The death toll nationwide stood at 1,696, with signs that the virus is also becoming endemic in the southwest of France – even if the lockdown has slowed its advance.
Officials in the Paris region have been scrambling to locate more intensive care beds, ventilators and medical staff and spread the load of patients across the capital and its broad girdle of suburbs.
“The wave is here. The numbers are dizzying,” said Aurelien Rousseau, the Paris regional head of the Public Health Authority, adding that efforts were being ramped up to meet the surge in infections.
France has already increased the number of intensive care units (ICU) from 5,000 to about 8,000, but doctors say the Paris region is close to its limit.
The capital itself is trying to increase current capacity from 800 to 1,200 ICU.
Frederic Valletoux, the French Hospital Federation president, said he could see the situation becoming as bad as in eastern France, where the first major coronavirus cluster surfaced and where hospitals are already swamped with cases.
“We will be at the limit of our capacities in 24 to 48 hours,” said Valletoux.
A nurse at a Paris hospital said that while the hours were long and conditions increasingly difficult, the situation was not yet out of control.
“Everybody in the hospital is doing what they can to make sure nobody is lost, but goodwill is not always enough and I fear that in the coming days we will put ourselves in situations that are morally and physically difficult to cope with.”
The army has been drafted to move some critically ill patients from the Strasbourg, Mulhouse and Colmar areas of the east to other cities, while on Thursday the first patients were moved to western France from the east on high-speed TGV trains.
“If we let hospitals cope by themselves, and let every territory that has been taken by the epidemic cope alone, then we shall head towards a catastrophe,” Valletoux said.
Bruno Riou, a medical director at the AP-HP hospital group in Paris who is in charge of the coronavirus response team, told reporters that it is likely that transfers would begin from Paris to other regions soon.
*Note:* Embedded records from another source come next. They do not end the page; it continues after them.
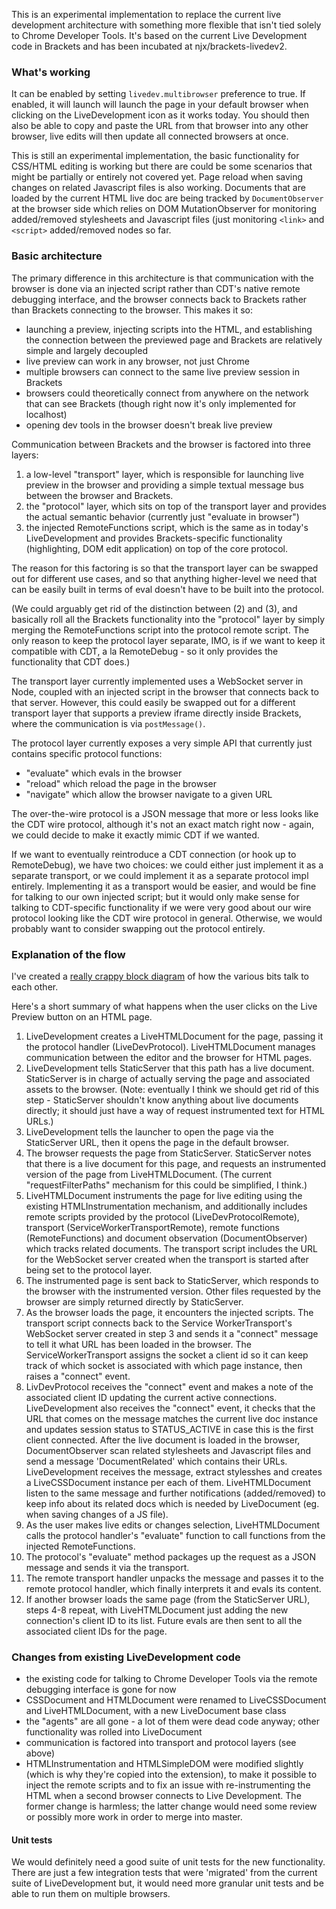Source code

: 
This is an experimental implementation to replace the current live development architecture with something more flexible that isn't tied solely to Chrome Developer Tools. 
It's based on the current Live Development code in Brackets and has been incubated at njx/brackets-livedev2.

### What's working

It can be enabled by setting ```livedev.multibrowser``` preference to true. If enabled, it will launch will launch the page in your default browser when clicking on the LiveDevelopment icon as it works today. You should then also be able to copy and paste the URL from that browser into any other browser, live edits will then update all connected browsers at once.

This is still an experimental implementation, the basic functionality for CSS/HTML editing is working but there are could be some scenarios that might be partially or entirely not covered yet. Page reload when saving changes on related Javascript files is also working. Documents that are loaded by the current HTML live doc are being tracked by ```DocumentObserver``` at the browser side which relies on DOM MutationObserver for monitoring added/removed stylesheets and Javascript files (just monitoring ```<link>``` and ```<script>``` added/removed nodes so far. 

### Basic architecture

The primary difference in this architecture is that communication with the browser is done via an injected script rather than CDT's native remote debugging interface, and the browser connects back to Brackets rather than Brackets connecting to the browser. This makes it so:

* launching a preview, injecting scripts into the HTML, and establishing the connection between the previewed page and Brackets are relatively simple and largely decoupled
* live preview can work in any browser, not just Chrome
* multiple browsers can connect to the same live preview session in Brackets
* browsers could theoretically connect from anywhere on the network that can see Brackets (though right now it's only implemented for localhost)
* opening dev tools in the browser doesn't break live preview

Communication between Brackets and the browser is factored into three layers:

1. a low-level "transport" layer, which is responsible for launching live preview in the browser and providing a simple textual message bus between the browser and Brackets.
2. the "protocol" layer, which sits on top of the transport layer and provides the actual semantic behavior (currently just "evaluate in browser")
3. the injected RemoteFunctions script, which is the same as in today's LiveDevelopment and provides Brackets-specific functionality (highlighting, DOM edit application) on top of the core protocol.

The reason for this factoring is so that the transport layer can be swapped out for different use cases, and so that anything higher-level we need that can be easily built in terms of eval doesn't have to be built into the protocol.

(We could arguably get rid of the distinction between (2) and (3), and basically roll all the Brackets functionality into the "protocol" layer by simply merging the RemoteFunctions script into the protocol remote script. The only reason to keep the protocol layer separate, IMO, is if we want to keep it compatible with CDT, a la RemoteDebug - so it only provides the functionality that CDT does.)

The transport layer currently implemented uses a WebSocket server in Node, coupled with an injected script in the browser that connects back to that server. However, this could easily be swapped out for a different transport layer that supports a preview iframe directly inside Brackets, where the communication is via `postMessage()`.

The protocol layer currently exposes a very simple API that currently just contains specific protocol functions: 
 * "evaluate"  which evals in the browser
 * "reload" which reload the page in the browser
 * "navigate" which allow the browser navigate to a given URL
 
The over-the-wire protocol is a JSON message that more or less looks like the CDT wire protocol, although it's not an exact match right now - again, we could decide to make it exactly mimic CDT if we wanted.

If we want to eventually reintroduce a CDT connection (or hook up to RemoteDebug), we have two choices: we could either just implement it as a separate transport, or we could implement it as a separate protocol impl entirely. Implementing it as a transport would be easier, and would be fine for talking to our own injected script; but it would only make sense for talking to CDT-specific functionality if we were very good about our wire protocol looking like the CDT wire protocol in general. Otherwise, we would probably want to consider swapping out the protocol entirely.

### Explanation of the flow

I've created a [really crappy block diagram](https://raw.githubusercontent.com/wiki/njx/brackets-livedev2/livedev2-block-diagram.png) of how the various bits talk to each other.

Here's a short summary of what happens when the user clicks on the Live Preview button on an HTML page.

1. LiveDevelopment creates a LiveHTMLDocument for the page, passing it the protocol handler (LiveDevProtocol). LiveHTMLDocument manages communication between the editor and the browser for HTML pages.
2. LiveDevelopment tells StaticServer that this path has a live document. StaticServer is in charge of actually serving the page and associated assets to the browser. (Note: eventually I think we should get rid of this step - StaticServer shouldn't know anything about live documents directly; it should just have a way of request instrumented text for HTML URLs.)
3. LiveDevelopment tells the launcher to open the page via the StaticServer URL, then it opens the page in the default browser.
4. The browser requests the page from StaticServer. StaticServer notes that there is a live document for this page, and requests an instrumented version of the page from LiveHTMLDocument. (The current "requestFilterPaths" mechanism for this could be simplified, I think.)
5. LiveHTMLDocument instruments the page for live editing using the existing HTMLInstrumentation mechanism, and additionally includes remote scripts provided by the protocol (LiveDevProtocolRemote), transport (ServiceWorkerTransportRemote), remote functions (RemoteFunctions) and document observation (DocumentObserver) which tracks related documents. The transport script includes the URL for the WebSocket server created when the transport is started after being set to the protocol layer.
6. The instrumented page is sent back to StaticServer, which responds to the browser with the instrumented version. Other files requested by the browser are simply returned directly by StaticServer.
7. As the browser loads the page, it encounters the injected scripts. The transport script connects back to the Service WorkerTransport's WebSocket server created in step 3 and sends it a "connect" message to tell it what URL has been loaded in the browser. The ServiceWorkerTransport assigns the socket a client id so it can keep track of which socket is associated with which page instance, then raises a "connect" event.
8. LivDevProtocol receives the "connect" event and makes a note of the associated client ID updating the current active connections. LiveDevelopment also receives the "connect" event, it checks that the URL that comes on the message matches the current live doc instance and updates session status to STATUS_ACTIVE in case this is the first client connected.
After the live document is loaded in the browser, DocumentObserver scan related stylesheets and Javascript files and send a message 'DocumentRelated' which contains their URLs. LiveDevelopment receives the message, extract stylesshes and creates a LiveCSSDocument instance per each of them. LiveHTMLDocument listen to the same message and further notifications (added/removed) to keep info about its related docs which is needed by LiveDocument (eg. when saving changes of a JS file).
9. As the user makes live edits or changes selection, LiveHTMLDocument calls the protocol handler's "evaluate" function to call functions from the injected RemoteFunctions.
10. The protocol's "evaluate" method packages up the request as a JSON message and sends it via the transport.
11. The remote transport handler unpacks the message and passes it to the remote protocol handler, which finally interprets it and evals its content.
12. If another browser loads the same page (from the StaticServer URL), steps 4-8 repeat, with LiveHTMLDocument just adding the new connection's client ID to its list. Future evals are then sent to all the associated client IDs for the page.


### Changes from existing LiveDevelopment code

* the existing code for talking to Chrome Developer Tools via the remote debugging interface is gone for now
* CSSDocument and HTMLDocument were renamed to LiveCSSDocument and LiveHTMLDocument, with a new LiveDocument base class
* the "agents" are all gone - a lot of them were dead code anyway; other functionality was rolled into LiveDocument
* communication is factored into transport and protocol layers (see above)
* HTMLInstrumentation and HTMLSimpleDOM were modified slightly (which is why they're copied into the extension), to make it possible to inject the remote scripts and to fix an issue with re-instrumenting the HTML when a second browser connects to Live Development. The former change is harmless; the latter change would need some review or possibly more work in order to merge into master. 


#### Unit tests

We would definitely need a good suite of unit tests for the new functionality. There are just a few integration tests that were 'migrated' from the current suite of LiveDevelopment but, it would need more granular unit tests and be able to run them on multiple browsers.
The hope, he said, was to send some patients to less stricken regions to give breathing room for Paris so that if the peak then shifted to other regions, the capital could again take patients in two weeks’ time.
Isolation centres are being set up across Paris to allow people with symptoms to be assessed to avoid cramming hospitals.
“This centre was set up to welcome patients that are suspected of having the coronavirus and to group patients in a place where we ensure patients are isolated,” one of the attendants at a centre in Cergy-Pointoise, in the northeastern Paris suburbs, said.
Other regions are also starting to feel the pinch with medical staff decrying a lack of equipment, especially masks.
“They are letting us enter the lion’s cage without anything to protect ourselves and our patients,” said Michelle Drouin, a nurse and union official in the southwestern Aude region.
She bemoaned that medics are having to replace their blouses with plastic bags. “They are turning us into serial killers. They are putting at risk health professionals and, because they are a vector of the virus, their patients too.”